To ensure security in VMware Aria Operations, you must manage user passwords. Determine the criteria used for account lockout, password strength, and the password change policy. When a user session becomes inactive for 30 minutes, the session times out, and the user must log in to VMware Aria Operations again.

Where You Manage the Password Policy

  1. From the left menu, click Administration, and then click the Global Settings tile.
  2. Click User Access and navigate to Password Policy.
Account Lockout
Indicates whether the account lockout is in effect, and indicates the number of login attempts allowed before the account is locked. The account lockout policy is activated by default.
Password Strength
Indicates whether the policy that requires users to strengthen their password is in effect, and the minimum number of characters required to make a strong password. The password strength policy is activated by default.
Password Change
Indicates whether the policy that requires users to change their password is in effect, how often the password expires, and whether users will receive a warning. The account password change policy is activated by default.
Concurrent UI login sessions
Indicates whether a user can have concurrent UI login. The concurrent UI login sessions policy is activated by default.
Allow non-imported vIDM user access
The policy allows non-imported VMware Identity Manager users to be created automatically as read-only users upon first access. If deactivated, only VMware Identity Manager imported users or users belonging to imported VMware Identity Manager groups will be granted access.

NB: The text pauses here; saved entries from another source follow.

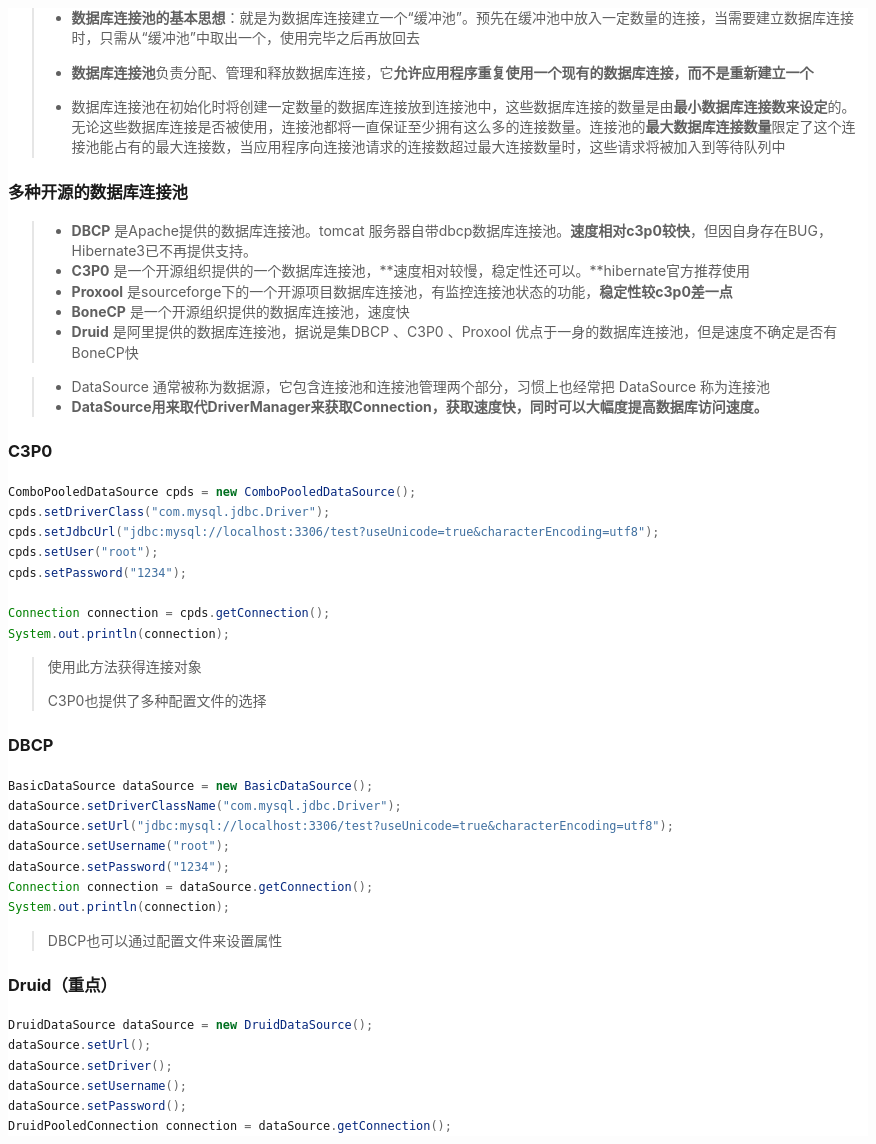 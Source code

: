 > - **数据库连接池的基本思想**：就是为数据库连接建立一个“缓冲池”。预先在缓冲池中放入一定数量的连接，当需要建立数据库连接时，只需从“缓冲池”中取出一个，使用完毕之后再放回去
>
> - **数据库连接池**负责分配、管理和释放数据库连接，它**允许应用程序重复使用一个现有的数据库连接，而不是重新建立一个**
> - 数据库连接池在初始化时将创建一定数量的数据库连接放到连接池中，这些数据库连接的数量是由**最小数据库连接数来设定**的。无论这些数据库连接是否被使用，连接池都将一直保证至少拥有这么多的连接数量。连接池的**最大数据库连接数量**限定了这个连接池能占有的最大连接数，当应用程序向连接池请求的连接数超过最大连接数量时，这些请求将被加入到等待队列中

### 多种开源的数据库连接池

> - **DBCP** 是Apache提供的数据库连接池。tomcat 服务器自带dbcp数据库连接池。**速度相对c3p0较快**，但因自身存在BUG，Hibernate3已不再提供支持。
> - **C3P0** 是一个开源组织提供的一个数据库连接池，**速度相对较慢，稳定性还可以。**hibernate官方推荐使用
> - **Proxool** 是sourceforge下的一个开源项目数据库连接池，有监控连接池状态的功能，**稳定性较c3p0差一点**
> - **BoneCP** 是一个开源组织提供的数据库连接池，速度快
> - **Druid** 是阿里提供的数据库连接池，据说是集DBCP 、C3P0 、Proxool 优点于一身的数据库连接池，但是速度不确定是否有BoneCP快

> - DataSource 通常被称为数据源，它包含连接池和连接池管理两个部分，习惯上也经常把 DataSource 称为连接池
> - **DataSource用来取代DriverManager来获取Connection，获取速度快，同时可以大幅度提高数据库访问速度。**

### C3P0

```java
ComboPooledDataSource cpds = new ComboPooledDataSource();
cpds.setDriverClass("com.mysql.jdbc.Driver");
cpds.setJdbcUrl("jdbc:mysql://localhost:3306/test?useUnicode=true&characterEncoding=utf8");
cpds.setUser("root");
cpds.setPassword("1234");

Connection connection = cpds.getConnection();
System.out.println(connection);
```

> 使用此方法获得连接对象
>
> C3P0也提供了多种配置文件的选择

### DBCP

```java
BasicDataSource dataSource = new BasicDataSource();
dataSource.setDriverClassName("com.mysql.jdbc.Driver");
dataSource.setUrl("jdbc:mysql://localhost:3306/test?useUnicode=true&characterEncoding=utf8");
dataSource.setUsername("root");
dataSource.setPassword("1234");
Connection connection = dataSource.getConnection();
System.out.println(connection);
```

> DBCP也可以通过配置文件来设置属性

### Druid（重点）

```java
DruidDataSource dataSource = new DruidDataSource();
dataSource.setUrl();
dataSource.setDriver();
dataSource.setUsername();
dataSource.setPassword();
DruidPooledConnection connection = dataSource.getConnection();
```
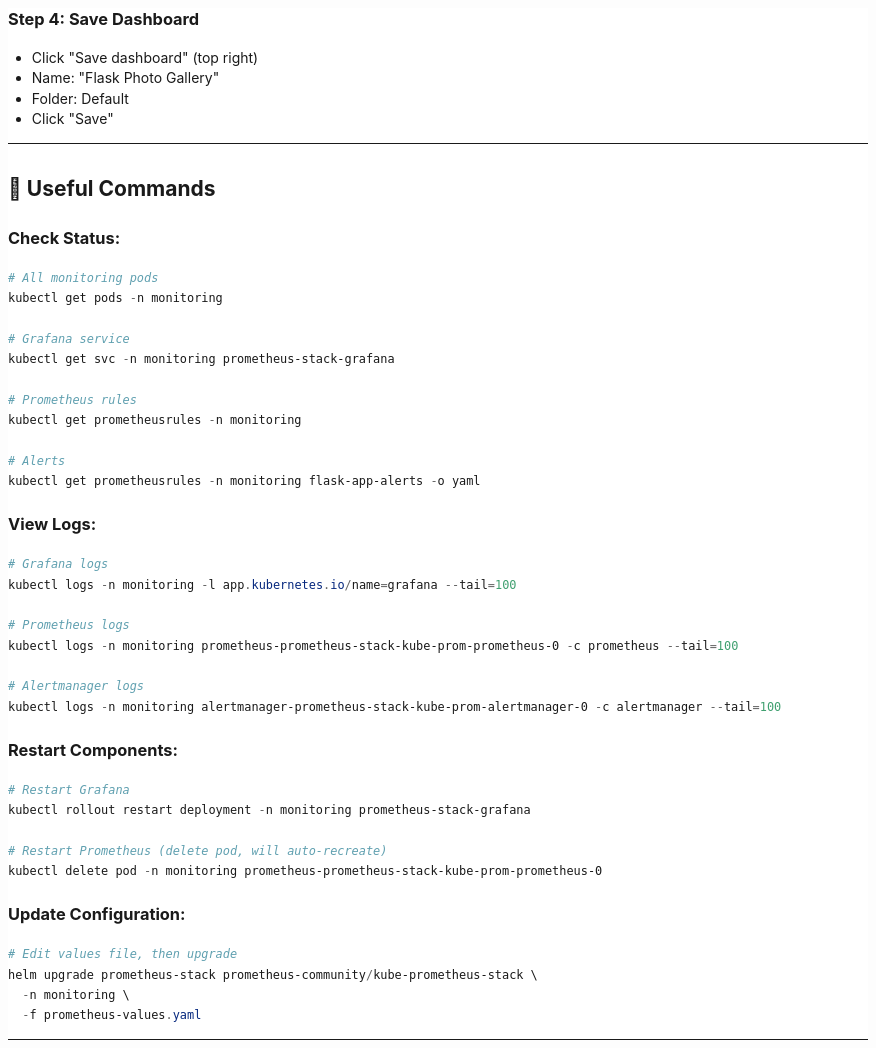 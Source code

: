 ### **Step 4: Save Dashboard**
- Click "Save dashboard" (top right)
- Name: "Flask Photo Gallery"
- Folder: Default
- Click "Save"

---

## 🔧 Useful Commands

### **Check Status:**
```powershell
# All monitoring pods
kubectl get pods -n monitoring

# Grafana service
kubectl get svc -n monitoring prometheus-stack-grafana

# Prometheus rules
kubectl get prometheusrules -n monitoring

# Alerts
kubectl get prometheusrules -n monitoring flask-app-alerts -o yaml
```

### **View Logs:**
```powershell
# Grafana logs
kubectl logs -n monitoring -l app.kubernetes.io/name=grafana --tail=100

# Prometheus logs
kubectl logs -n monitoring prometheus-prometheus-stack-kube-prom-prometheus-0 -c prometheus --tail=100

# Alertmanager logs
kubectl logs -n monitoring alertmanager-prometheus-stack-kube-prom-alertmanager-0 -c alertmanager --tail=100
```

### **Restart Components:**
```powershell
# Restart Grafana
kubectl rollout restart deployment -n monitoring prometheus-stack-grafana

# Restart Prometheus (delete pod, will auto-recreate)
kubectl delete pod -n monitoring prometheus-prometheus-stack-kube-prom-prometheus-0
```

### **Update Configuration:**
```powershell
# Edit values file, then upgrade
helm upgrade prometheus-stack prometheus-community/kube-prometheus-stack \
  -n monitoring \
  -f prometheus-values.yaml
```

--- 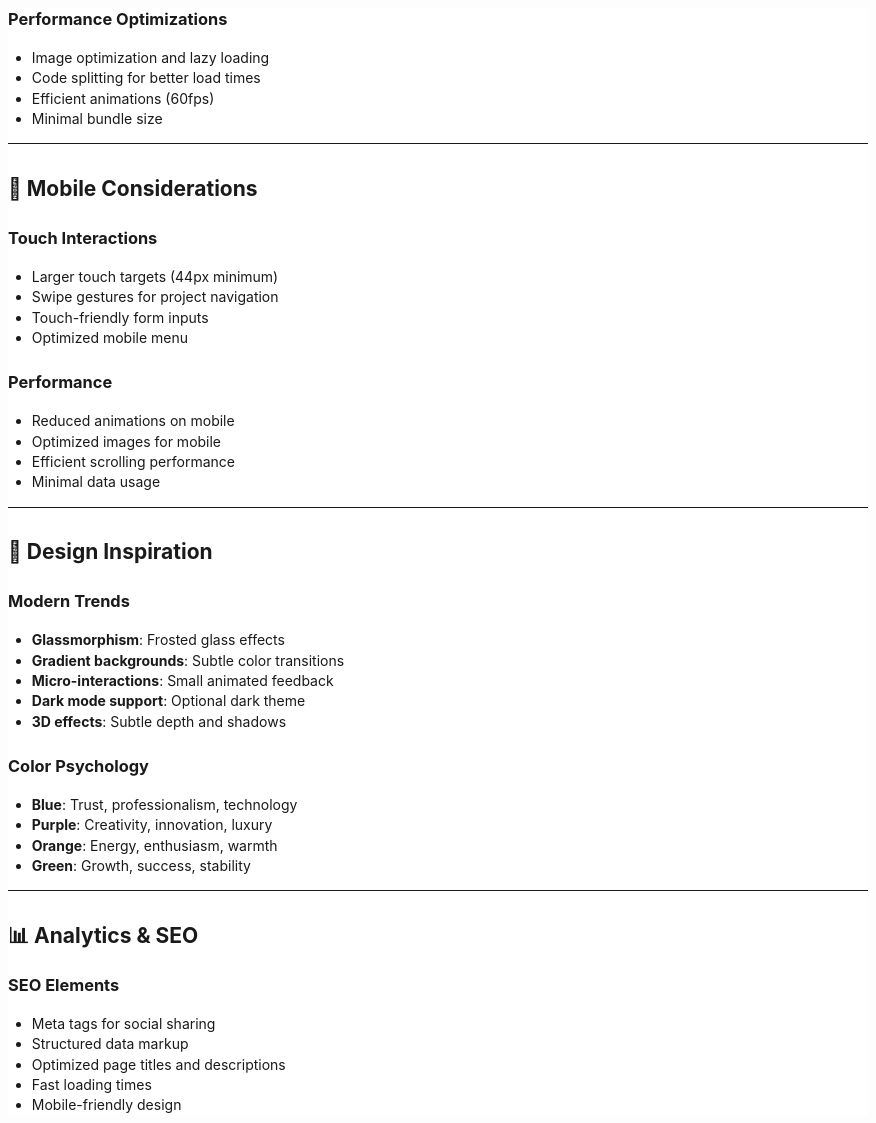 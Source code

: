### Performance Optimizations
- Image optimization and lazy loading
- Code splitting for better load times
- Efficient animations (60fps)
- Minimal bundle size

---

## 📱 Mobile Considerations

### Touch Interactions
- Larger touch targets (44px minimum)
- Swipe gestures for project navigation
- Touch-friendly form inputs
- Optimized mobile menu

### Performance
- Reduced animations on mobile
- Optimized images for mobile
- Efficient scrolling performance
- Minimal data usage

---

## 🎨 Design Inspiration

### Modern Trends
- **Glassmorphism**: Frosted glass effects
- **Gradient backgrounds**: Subtle color transitions
- **Micro-interactions**: Small animated feedback
- **Dark mode support**: Optional dark theme
- **3D effects**: Subtle depth and shadows

### Color Psychology
- **Blue**: Trust, professionalism, technology
- **Purple**: Creativity, innovation, luxury
- **Orange**: Energy, enthusiasm, warmth
- **Green**: Growth, success, stability

---

## 📊 Analytics & SEO

### SEO Elements
- Meta tags for social sharing
- Structured data markup
- Optimized page titles and descriptions
- Fast loading times
- Mobile-friendly design
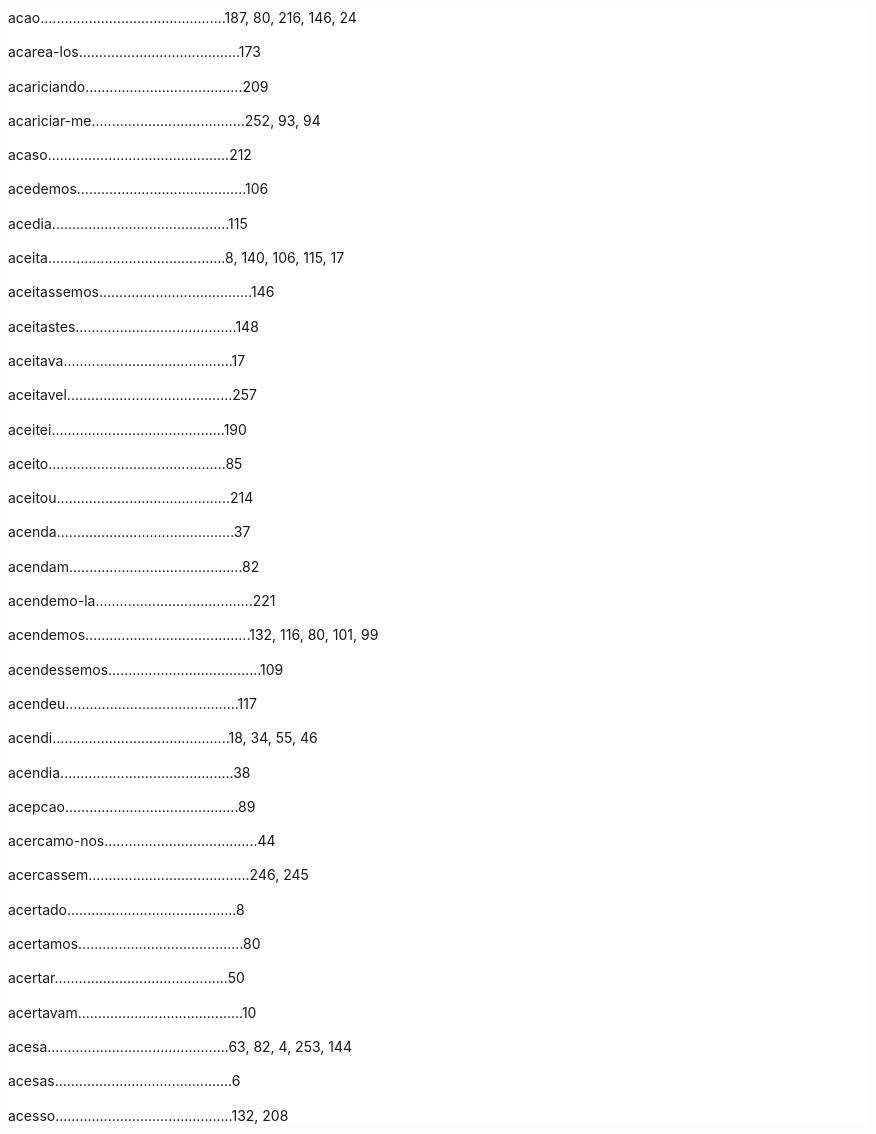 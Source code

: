 acao..............................................187, 80, 216, 146, 24

acarea-los........................................173

acariciando.......................................209

acariciar-me......................................252, 93, 94

acaso.............................................212

acedemos..........................................106

acedia............................................115

aceita............................................8, 140, 106, 115, 17

aceitassemos......................................146

aceitastes........................................148

aceitava..........................................17

aceitavel.........................................257

aceitei...........................................190

aceito............................................85

aceitou...........................................214

acenda............................................37

acendam...........................................82

acendemo-la.......................................221

acendemos.........................................132, 116, 80, 101, 99

acendessemos......................................109

acendeu...........................................117

acendi............................................18, 34, 55, 46

acendia...........................................38

acepcao...........................................89

acercamo-nos......................................44

acercassem........................................246, 245

acertado..........................................8

acertamos.........................................80

acertar...........................................50

acertavam.........................................10

acesa.............................................63, 82, 4, 253, 144

acesas............................................6

acesso............................................132, 208
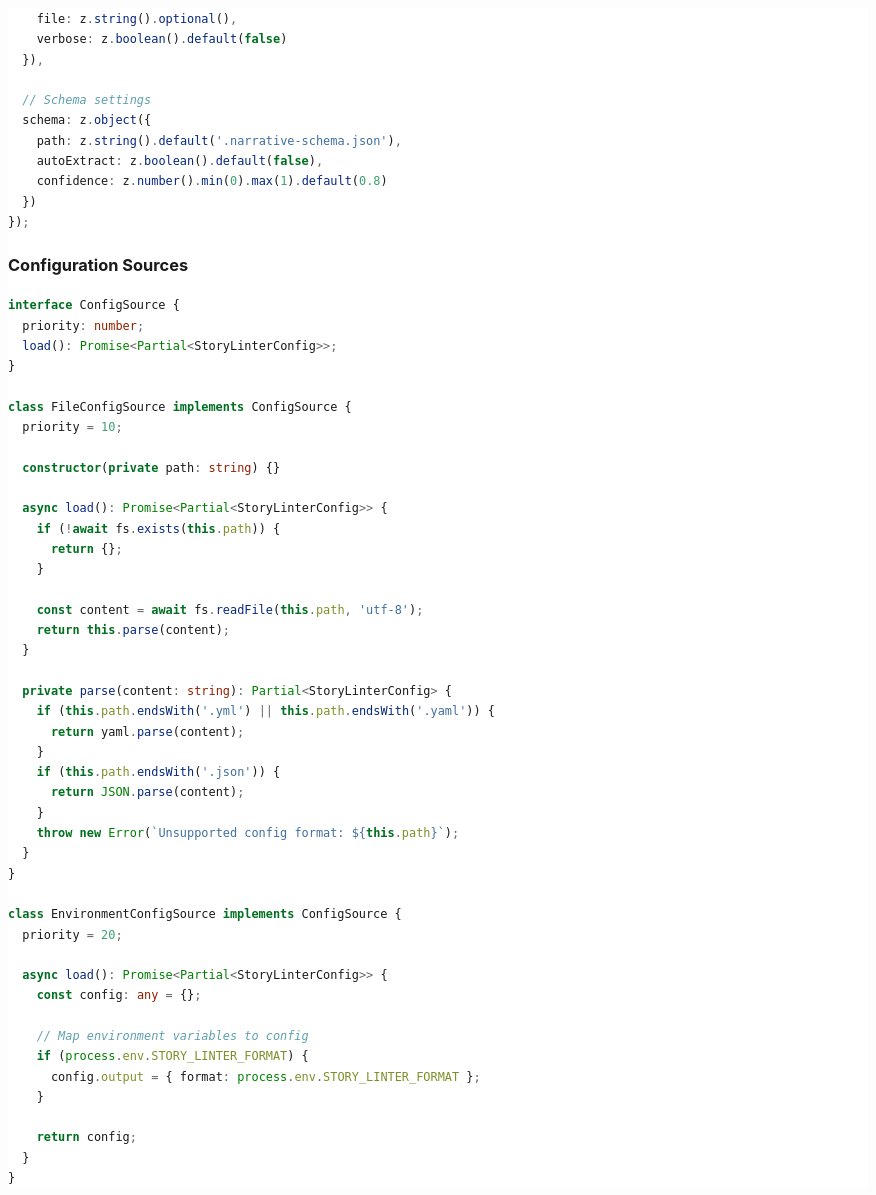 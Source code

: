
 ```typescript
    file: z.string().optional(),
    verbose: z.boolean().default(false)
  }),
  
  // Schema settings
  schema: z.object({
    path: z.string().default('.narrative-schema.json'),
    autoExtract: z.boolean().default(false),
    confidence: z.number().min(0).max(1).default(0.8)
  })
});
```

### Configuration Sources

```typescript
interface ConfigSource {
  priority: number;
  load(): Promise<Partial<StoryLinterConfig>>;
}

class FileConfigSource implements ConfigSource {
  priority = 10;
  
  constructor(private path: string) {}
  
  async load(): Promise<Partial<StoryLinterConfig>> {
    if (!await fs.exists(this.path)) {
      return {};
    }
    
    const content = await fs.readFile(this.path, 'utf-8');
    return this.parse(content);
  }
  
  private parse(content: string): Partial<StoryLinterConfig> {
    if (this.path.endsWith('.yml') || this.path.endsWith('.yaml')) {
      return yaml.parse(content);
    }
    if (this.path.endsWith('.json')) {
      return JSON.parse(content);
    }
    throw new Error(`Unsupported config format: ${this.path}`);
  }
}

class EnvironmentConfigSource implements ConfigSource {
  priority = 20;
  
  async load(): Promise<Partial<StoryLinterConfig>> {
    const config: any = {};
    
    // Map environment variables to config
    if (process.env.STORY_LINTER_FORMAT) {
      config.output = { format: process.env.STORY_LINTER_FORMAT };
    }
    
    return config;
  }
}
```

Modify the Password Policy Settings

You can modify the following password policy settings .

Table 1. Access Control Edit Password Policy Settings
Option Description

Account Lockout

Modify the settings to lock user accounts.
  • Activate Account Lockout Policy. Activate the policy to lock user accounts. For a super administrator user, the account lockout policy is activated by default and cannot be deactivated. The super administrator user account is locked for approximately one hour, and then unlocked.
  • Number of failed login attempts before lockout. Indicates the number of tries that a user can attempt to log in to VMware Aria Operations before their account is locked. The default number of tries is seven.
  • Login fail eviction time. Indicates the time available for the user to complete the login attempts. You can set fail evication time in seconds.

Password Strength

Modify the settings required for users to create strong passwords.
  • Activate Password Strength Policy. When selected, activates the policy to require users to strengthen their password.
  • Minimum password length. Indicates the number of characters required for user passwords. The default length is eight characters.
  • Passwords must contain numbers. When selected, users must include a combination of numbers and letters in their passwords.
  • Passwords must not match user names. To ensure security, users are not allowed to use their user name as their password.
  • Passwords must contain at least one uppercase and one lowercase letter. When selected, users must include one or more uppercase and lowercase characters.
  • Passwords must contain special characters. When selected, users must include one or more special characters. Special characters include: !@#$%^&*+=

Password Change

Modify the settings required for users to change their password.
  • Activate Password Change Policy. Activate the policy to require users to change their password at specific intervals.
  • Passwords expire every 90 days. Users receive notification five days before the password expires.
  • Warn users 5 days prior to expiration. Indicate when to have VMware Aria Operations notify users that their password will expire. The default is five days before their password expires.